How do you determine the crashworthiness of a new car design? You can make a prototype and drive the vehicle into a wall. Or you could use the new virtual crash test software developed by Aleksander Czekanski.
It's leading-edge research for which the recent University of Toronto engineering graduate is being awarded a 2002 Natural Sciences and Engineering Research Council Doctoral Prize — one of Canada's premier graduate student awards.
Dr. Czekanski notes that today's cars pose an unprecedented challenge to automotive engineers and designers. To make more environmentally friendly and fuel-efficient vehicles, manufacturers are experimenting with using lighter-weight materials such as plastic components and aluminium alloys.
However, there's a direct trade-off between lighter cars and higher fatality rates. So the challenge is to maximize the use of light-weight materials and other design features while ensuring optimal safety.

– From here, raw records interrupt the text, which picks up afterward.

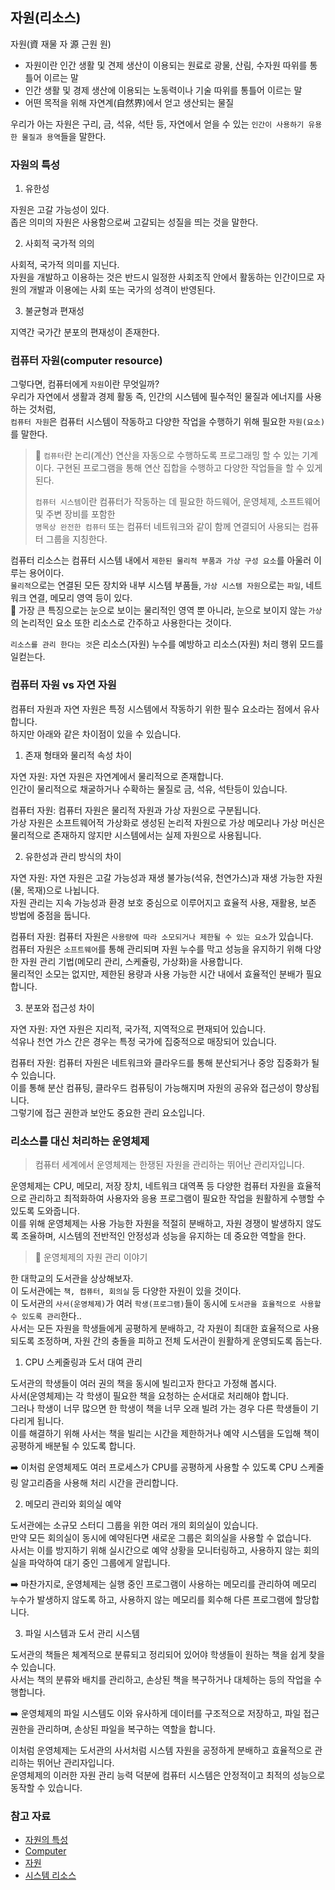## 자원(리소스)

자원(資 재물 자 源  근원 원)

- 자원이란 인간 생활 및 견제 생산이 이용되는 원료로 광물, 산림, 수자원 따위를 통틀어 이르는 말
- 인간 생활 및 경제 생산에 이용되는 노동력이나 기술 따위를 통틀어 이르는 말
- 어떤 목적을 위해 자연계(自然界)에서 얻고 생산되는 물질

우리가 아는 자원은 구리, 금, 석유, 석탄 등, 자연에서 얻을 수 있는 `인간이 사용하기 유용한 물질과 용역`들을 말한다.

### 자원의 특성

1. 유한성

자원은 고갈 가능성이 있다.   
좁은 의미의 자원은 사용함으로써 고갈되는 성질을 띄는 것을 말한다.   

2. 사회적 국가적 의의

사회적, 국가적 의미를 지닌다.   
자원을 개발하고 이용하는 것은 반드시 일정한 사회조직 안에서 활동하는 인간이므로 자원의 개발과 이용에는 사회 또는 국가의 성격이 반영된다.

3. 불균형과 편재성

지역간 국가간 분포의 편재성이 존재한다.

### 컴퓨터 자원(computer resource)

그렇다면, 컴퓨터에게 `자원`이란 무엇일까?   
우리가 자연에서 생활과 경제 활동 즉, 인간의 시스템에 필수적인 물질과 에너지를 사용하는 것처럼,    
`컴퓨터 자원`은 컴퓨터 시스템이 작동하고 다양한 작업을 수행하기 위해 필요한 `자원(요소)`를 말한다.

> 📝 `컴퓨터`란 논리(계산) 연산을 자동으로 수행하도록 프로그래밍 할 수 있는 기계이다.
> 구현된 프로그램을 통해 연산 집합을 수행하고 다양한 작업들을 할 수 있게 된다.
> 
> `컴퓨터 시스템`이란 컴퓨터가 작동하는 데 필요한 하드웨어, 운영체제, 소프트웨어 및 주변 장비를 포함한    
> `명목상 완전한 컴퓨터` 또는 컴퓨터 네트워크와 같이 함께 연결되어 사용되는 컴퓨터 그룹을 지칭한다.

컴퓨터 리소스는 컴퓨터 시스템 내에서 `제한된 물리적 부품과 가상 구성 요소`를 아울러 이루는 용어이다.   
`물리적`으로는 연결된 모든 장치와 내부 시스템 부품들, `가상 시스템 자원`으로는 `파일`, 네트워크 연결, 메모리 영역 등이 있다.   
📝 가장 큰 특징으로는 눈으로 보이는 물리적인 영역 뿐 아니라, 눈으로 보이지 않는 `가상`의 논리적인 요소 또한 리소스로 간주하고 사용한다는 것이다.

`리소스를 관리 한다는 것`은 리소스(자원) 누수를 예방하고 리소스(자원) 처리 행위 모드를 일컫는다.

### 컴퓨터 자원 vs 자연 자원

컴퓨터 자원과 자연 자원은 특정 시스템에서 작동하기 위한 필수 요소라는 점에서 유사합니다.   
하지만 아래와 같은 차이점이 있을 수 있습니다.

1. 존재 형태와 물리적 속성 차이

자연 자원: 자연 자원은 자연계에서 물리적으로 존재합니다.    
인간이 물리적으로 채굴하거나 수확하는 물질로 금, 석유, 석탄등이 있습니다.

컴퓨터 자원: 컴퓨터 자원은 물리적 자원과 가상 자원으로 구분됩니다.   
가상 자원은 소프트웨어적 가상화로 생성된 논리적 자원으로 가상 메모리나 가상 머신은 물리적으로 존재하지 않지만 시스템에서는 실제 자원으로 사용됩니다.
 
2. 유한성과 관리 방식의 차이

자연 자원: 자연 자원은 고갈 가능성과 재생 불가능(석유, 천연가스)과 재생 가능한 자원(물, 목재)으로 나뉩니다.   
자원 관리는 지속 가능성과 환경 보호 중심으로 이루어지고 효율적 사용, 재활용, 보존 방법에 중점을 둡니다.

컴퓨터 자원: 컴퓨터 자원은 `사용량에 따라 소모되거나 제한될 수 있는 요소`가 있습니다.   
컴퓨터 자원은 `소프트웨어`를 통해 관리되며 자원 누수를 막고 성능을 유지하기 위해 다양한 자원 관리 기법(메모리 관리, 스케쥴링, 가상화)을 사용합니다.   
물리적인 소모는 없지만, 제한된 용량과 사용 가능한 시간 내에서 효율적인 분배가 필요합니다.

3. 분포와 접근성 차이

자연 자원: 자연 자원은 지리적, 국가적, 지역적으로 편재되어 있습니다.   
석유나 천연 가스 간은 경우는 특정 국가에 집중적으로 매장되어 있습니다.

컴퓨터 자원: 컴퓨터 자원은 네트워크와 클라우드를 통해 분산되거나 중앙 집중화가 될 수 있습니다.   
이를 통해 분산 컴퓨팅, 클라우드 컴퓨팅이 가능해지며 자원의 공유와 접근성이 향상됩니다.   
그렇기에 접근 권한과 보안도 중요한 관리 요소입니다.

### 리소스를 대신 처리하는 운영체제

> 컴퓨터 세계에서 운영체제는 한쟁된 자원을 관리하는 뛰어난 관리자입니다.

운영체제는 CPU, 메모리, 저장 장치, 네트워크 대역폭 등 다양한 컴퓨터 자원을 효율적으로 관리하고 최적화하여 사용자와 응용 프로그램이 필요한 작업을 원활하게 수행할 수 있도록 도와줍니다.    
이를 위해 운영체제는 사용 가능한 자원을 적절히 분배하고, 자원 경쟁이 발생하지 않도록 조율하며, 시스템의 전반적인 안정성과 성능을 유지하는 데 중요한 역할을 한다.

> 📝 운영체제의 자원 관리 이야기

한 대학교의 도서관을 상상해보자.    
이 도서관에는 `책, 컴퓨터, 회의실` 등 다양한 자원이 있을 것이다.    
이 도서관의 `사서(운영체제)`가 여러 `학생(프로그램)`들이 동시에 `도서관을 효율적으로 사용할 수 있도록 관리`한다..   
사서는 모든 자원을 학생들에게 공평하게 분배하고, 각 자원이 최대한 효율적으로 사용되도록 조정하며, 자원 간의 충돌을 피하고 전체 도서관이 원활하게 운영되도록 돕는다.


1. CPU 스케줄링과 도서 대여 관리

도서관의 학생들이 여러 권의 책을 동시에 빌리고자 한다고 가정해 봅시다.   
사서(운영체제)는 각 학생이 필요한 책을 요청하는 순서대로 처리해야 합니다.   
그러나 학생이 너무 많으면 한 학생이 책을 너무 오래 빌려 가는 경우 다른 학생들이 기다리게 됩니다.   
이를 해결하기 위해 사서는 책을 빌리는 시간을 제한하거나 예약 시스템을 도입해 책이 공평하게 배분될 수 있도록 합니다.

➡️ 이처럼 운영체제도 여러 프로세스가 CPU를 공평하게 사용할 수 있도록 CPU 스케줄링 알고리즘을 사용해 처리 시간을 관리합니다.

2. 메모리 관리와 회의실 예약

도서관에는 소규모 스터디 그룹을 위한 여러 개의 회의실이 있습니다.   
만약 모든 회의실이 동시에 예약된다면 새로운 그룹은 회의실을 사용할 수 없습니다.   
사서는 이를 방지하기 위해 실시간으로 예약 상황을 모니터링하고, 사용하지 않는 회의실을 파악하여 대기 중인 그룹에게 알립니다.   

➡️ 마찬가지로, 운영체제는 실행 중인 프로그램이 사용하는 메모리를 관리하여 메모리 누수가 발생하지 않도록 하고, 사용하지 않는 메모리를 회수해 다른 프로그램에 할당합니다.

3. 파일 시스템과 도서 관리 시스템

도서관의 책들은 체계적으로 분류되고 정리되어 있어야 학생들이 원하는 책을 쉽게 찾을 수 있습니다.   
사서는 책의 분류와 배치를 관리하고, 손상된 책을 복구하거나 대체하는 등의 작업을 수행합니다.

➡️ 운영체제의 파일 시스템도 이와 유사하게 데이터를 구조적으로 저장하고, 파일 접근 권한을 관리하며, 손상된 파일을 복구하는 역할을 합니다.

이처럼 운영체제는 도서관의 사서처럼 시스템 자원을 공정하게 분배하고 효율적으로 관리하는 뛰어난 관리자입니다.   
운영체제의 이러한 자원 관리 능력 덕분에 컴퓨터 시스템은 안정적이고 최적의 성능으로 동작할 수 있습니다.

### 참고 자료
- [자원의 특성](https://blog.naver.com/sniperjiri/150137836808)
- [Computer](https://en.wikipedia.org/wiki/Computer)
- [자원](https://namu.wiki/w/%EC%9E%90%EC%9B%90)
- [시스템 리소스](https://ko.wikipedia.org/wiki/%EC%8B%9C%EC%8A%A4%ED%85%9C_%EB%A6%AC%EC%86%8C%EC%8A%A4)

Now, Dr. Czekanski, working with his doctoral supervisor Dr. Shaker Meguid, has developed a computer modelling technique that could enable designers to test the crashworthiness of their ideas with bits and bytes rather than with metal against brick.
"The idea is to provide more freedom to optimize design and find better solutions," he says.
Dr. Czekanski developed his prototype software and the underlying algorithms by applying recent advances in mathematics and computer modelling to a traditional engineering problem.
His work represents one of the first applications of recent advances in variational inequality mathematics to the field of frictional contact mechanics.
The engineer's models also use advances during the past two decades in finite element modelling. In this technique, an object such as a car door panel is subdivided into thousands of separate parts, or elements. Then the computer model is generated by applying basic mechanics equations to each individual element and assembling them together in order to predict the behaviour of the original complex structure.
In his doctoral thesis, Dr. Czekanski showed that his non-linear finite modelling concept can be used for a range of applications that include stamping or stretching metal frames for automotive body parts. It can also be applied to the simulation of shot-peening, a process that improves material surfaces to increase the lifetime of a component.
While he believes that an immediate commercial application of his ideas is a distant possibility, Dr. Czekanski says that the methodology is being adapted by others and integrated into their commercial computer codes.
His current research as a postdoctoral fellow at the University of Toronto focuses on using computational analysis to characterize the type, and optimize the use, of various foams in automotive body parts.